START DATASET

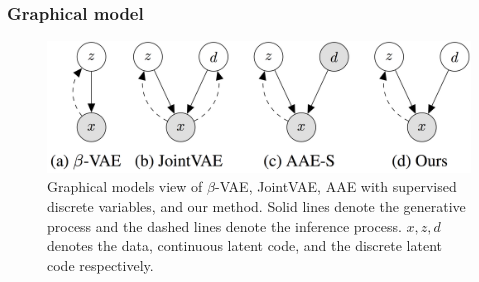 \documentclass[10pt,mathserif]{beamer}
\begin{document}
\begin{frame}
\begin{figure}
%
\end{figure}
\begin{itemize}
\end{itemize}
\end{frame} 

\begin{frame}
\frametitle{Graphical model}
\begin{figure}[bp]
\centering
\includegraphics[width=1.0\linewidth]{graphical_model.png}
\caption{Graphical models view of $\beta$-VAE, JointVAE, AAE with supervised discrete variables, and our method. Solid lines denote the generative process and the dashed lines denote the inference process. $x,z,d$ denotes the data, continuous latent code, and the discrete latent code respectively.}
\end{figure}
\end{frame} 
\end{document}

END DATASET

_WORK REQUEST_. Find every line above where the word "figure" occurs, and copy that line.

_TASK RESULT_.
\begin{figure}
\end{figure}
\begin{figure}[bp]
\end{figure}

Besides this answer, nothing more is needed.